__TASK INSTRUCTIONS__: Check every line of the data for the string "http" and copy the ones that have it.

Saved entries:
══════════

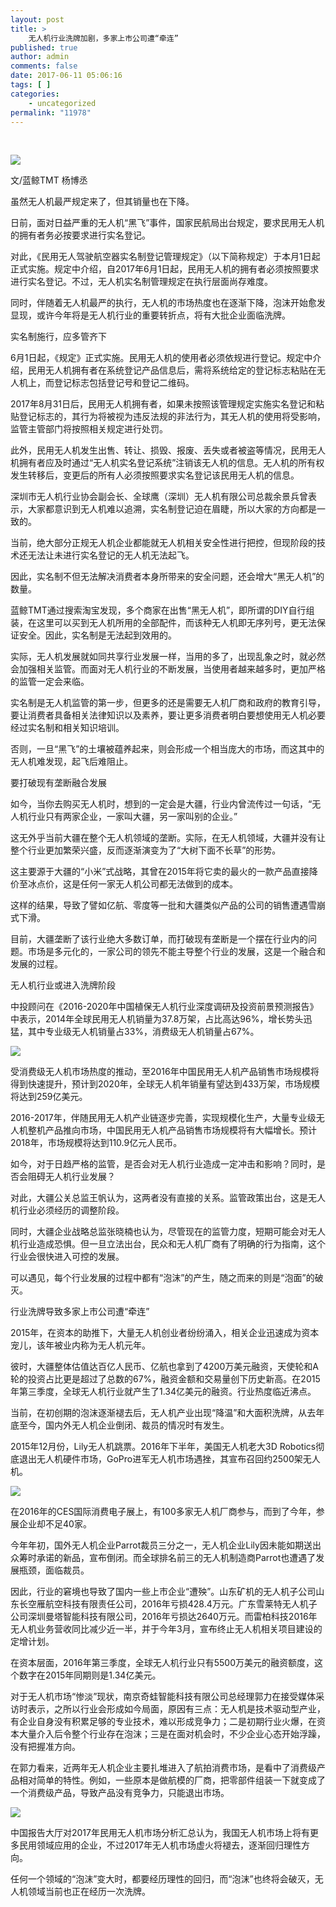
 ```yaml
---
layout: post
title: >
    无人机行业洗牌加剧，多家上市公司遭“牵连”
published: true
author: admin
comments: false
date: 2017-06-11 05:06:16
tags: [ ]
categories:
    - uncategorized
permalink: "11978"
---
```

&nbsp;

![][1]

文/蓝鲸TMT 杨博丞

虽然无人机最严规定来了，但其销量也在下降。

日前，面对日益严重的无人机“黑飞”事件，国家民航局出台规定，要求民用无人机的拥有者务必按要求进行实名登记。

对此，《民用无人驾驶航空器实名制登记管理规定》（以下简称规定）于本月1日起正式实施。规定中介绍，自2017年6月1日起，民用无人机的拥有者必须按照要求进行实名登记。不过，无人机实名制管理规定在执行层面尚存难度。

同时，伴随着无人机最严的执行，无人机的市场热度也在逐渐下降，泡沫开始愈发显现，或许今年将是无人机行业的重要转折点，将有大批企业面临洗牌。

实名制施行，应多管齐下

6月1日起，《规定》正式实施。民用无人机的使用者必须依规进行登记。规定中介绍，民用无人机拥有者在系统登记产品信息后，需将系统给定的登记标志粘贴在无人机上，而登记标志包括登记号和登记二维码。

2017年8月31日后，民用无人机拥有者，如果未按照该管理规定实施实名登记和粘贴登记标志的，其行为将被视为违反法规的非法行为，其无人机的使用将受影响，监管主管部门将按照相关规定进行处罚。

此外，民用无人机发生出售、转让、损毁、报废、丢失或者被盗等情况，民用无人机拥有者应及时通过“无人机实名登记系统”注销该无人机的信息。无人机的所有权发生转移后，变更后的所有人必须按照要求实名登记该民用无人机的信息。

深圳市无人机行业协会副会长、全球鹰（深圳）无人机有限公司总裁余景兵曾表示，大家都意识到无人机难以追溯，实名制登记迫在眉睫，所以大家的方向都是一致的。

当前，绝大部分正规无人机企业都能就无人机相关安全性进行把控，但现阶段的技术还无法让未进行实名登记的无人机无法起飞。

因此，实名制不但无法解决消费者本身所带来的安全问题，还会增大“黑无人机”的数量。

蓝鲸TMT通过搜索淘宝发现，多个商家在出售“黑无人机”，即所谓的DIY自行组装，在这里可以买到无人机所用的全部配件，而该种无人机即无序列号，更无法保证安全。因此，实名制是无法起到效用的。

实际，无人机发展就如同共享行业发展一样，当用的多了，出现乱象之时，就必然会加强相关监管。而面对无人机行业的不断发展，当使用者越来越多时，更加严格的监管一定会来临。

实名制是无人机监管的第一步，但更多的还是需要无人机厂商和政府的教育引导，要让消费者具备相关法律知识以及素养，要让更多消费者明白要想使用无人机必要经过实名制和相关知识培训。

否则，一旦“黑飞”的土壤被蕴养起来，则会形成一个相当庞大的市场，而这其中的无人机难发现，起飞后难阻止。

要打破现有垄断融合发展

如今，当你去购买无人机时，想到的一定会是大疆，行业内曾流传过一句话，“无人机行业只有两家企业，一家叫大疆，另一家叫别的企业。”

这无外乎当前大疆在整个无人机领域的垄断。实际，在无人机领域，大疆并没有让整个行业更加繁荣兴盛，反而逐渐演变为了“大树下面不长草”的形势。

这主要源于大疆的“小米”式战略，其曾在2015年将它卖的最火的一款产品直接降价至冰点价，这是任何一家无人机公司都无法做到的成本。

这样的结果，导致了譬如亿航、零度等一批和大疆类似产品的公司的销售遭遇雪崩式下滑。

目前，大疆垄断了该行业绝大多数订单，而打破现有垄断是一个摆在行业内的问题。市场是多元化的，一家公司的领先不能主导整个行业的发展，这是一个融合和发展的过程。

无人机行业或进入洗牌阶段

中投顾问在《2016-2020年中国植保无人机行业深度调研及投资前景预测报告》中表示，2014年全球民用无人机销量为37.8万架，占比高达96%，增长势头迅猛，其中专业级无人机销量占33%，消费级无人机销量占67%。

![][2]

受消费级无人机市场热度的推动，至2016年中国民用无人机产品销售市场规模将得到快速提升，预计到2020年，全球无人机年销量有望达到433万架，市场规模将达到259亿美元。

2016-2017年，伴随民用无人机产业链逐步完善，实现规模化生产，大量专业级无人机整机产品推向市场，中国民用无人机产品销售市场规模将有大幅增长。预计2018年，市场规模将达到110.9亿元人民币。

如今，对于日趋严格的监管，是否会对无人机行业造成一定冲击和影响？同时，是否会阻碍无人机行业发展？

对此，大疆公关总监王帆认为，这两者没有直接的关系。监管政策出台，这是无人机行业必须经历的调整阶段。

同时，大疆企业战略总监张晓楠也认为，尽管现在的监管力度，短期可能会对无人机行业造成恐惧。但一旦立法出台，民众和无人机厂商有了明确的行为指南，这个行业会很快进入可控的发展。

可以遇见，每个行业发展的过程中都有“泡沫”的产生，随之而来的则是“泡面”的破灭。

行业洗牌导致多家上市公司遭“牵连”

2015年，在资本的助推下，大量无人机创业者纷纷涌入，相关企业迅速成为资本宠儿，该年被业内称为无人机元年。

彼时，大疆整体估值达百亿人民币、亿航也拿到了4200万美元融资，天使轮和A轮的投资占比更是超过了总数的67%，融资金额和交易量创下历史新高。在2015年第三季度，全球无人机行业就产生了1.34亿美元的融资。行业热度临近沸点。

当前，在初创期的泡沫逐渐褪去后，无人机产业出现“降温”和大面积洗牌，从去年底至今，国内外无人机企业倒闭、裁员的情况时有发生。

2015年12月份，Lily无人机跳票。2016年下半年，美国无人机老大3D Robotics彻底退出无人机硬件市场，GoPro进军无人机市场遇挫，其宣布召回约2500架无人机。

![][3]

在2016年的CES国际消费电子展上，有100多家无人机厂商参与，而到了今年，参展企业却不足40家。

今年年初，国外无人机企业Parrot裁员三分之一，无人机企业Lily因未能如期送出众筹时承诺的新品，宣布倒闭。而全球排名前三的无人机制造商Parrot也遭遇了发展瓶颈，面临裁员。

因此，行业的窘境也导致了国内一些上市企业“遭殃”。山东矿机的无人机子公司山东长空雁航空科技有限责任公司，2016年亏损428.4万元。广东雪莱特无人机子公司深圳曼塔智能科技有限公司，2016年亏损达2640万元。而雷柏科技2016年无人机业务营收同比减少近一半，并于今年3月，宣布终止无人机相关项目建设的定增计划。

在资本层面，2016年第三季度，全球无人机行业只有5500万美元的融资额度，这个数字在2015年同期则是1.34亿美元。

对于无人机市场“惨淡”现状，南京奇蛙智能科技有限公司总经理郭力在接受媒体采访时表示，之所以行业会形成如今局面，原因有三点：无人机是技术驱动型产业，有企业自身没有积累足够的专业技术，难以形成竞争力；二是初期行业火爆，在资本大量介入后令整个行业存在泡沫；三是在面对机会时，不少企业心态开始浮躁，没有把握准方向。

在郭力看来，近两年无人机企业主要扎堆进入了航拍消费市场，是看中了消费级产品相对简单的特性。例如，一些原本是做航模的厂商，把零部件组装一下就变成了一个消费级产品，导致产品没有竞争力，只能退出市场。

![][4]

中国报告大厅对2017年民用无人机市场分析汇总认为，我国无人机市场上将有更多民用领域应用的企业，不过2017年无人机市场虚火将褪去，逐渐回归理性方向。

任何一个领域的“泡沫”变大时，都要经历理性的回归，而“泡沫”也终将会破灭，无人机领域当前也正在经历一次洗牌。

 [1]: http://yongz.com/yz/wp-content/uploads/2017/06/31f8e2bcaadd77d9b23adfb8749759e0.jpg
 [2]: http://yongz.com/yz/wp-content/uploads/2017/06/57cb6580b0d46c0e5644f3b0c4db79ec.jpg
 [3]: http://yongz.com/yz/wp-content/uploads/2017/06/2e2f34754af40a898d1f22a8543d816f.jpg
 [4]: http://yongz.com/yz/wp-content/uploads/2017/06/eb47ed7cb183aa79abc0773c0f4bca50.jpg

══════════

__ANSWER SPACE__:
 [1]: http://yongz.com/yz/wp-content/uploads/2017/06/31f8e2bcaadd77d9b23adfb8749759e0.jpg
 [2]: http://yongz.com/yz/wp-content/uploads/2017/06/57cb6580b0d46c0e5644f3b0c4db79ec.jpg
 [3]: http://yongz.com/yz/wp-content/uploads/2017/06/2e2f34754af40a898d1f22a8543d816f.jpg
 [4]: http://yongz.com/yz/wp-content/uploads/2017/06/eb47ed7cb183aa79abc0773c0f4bca50.jpg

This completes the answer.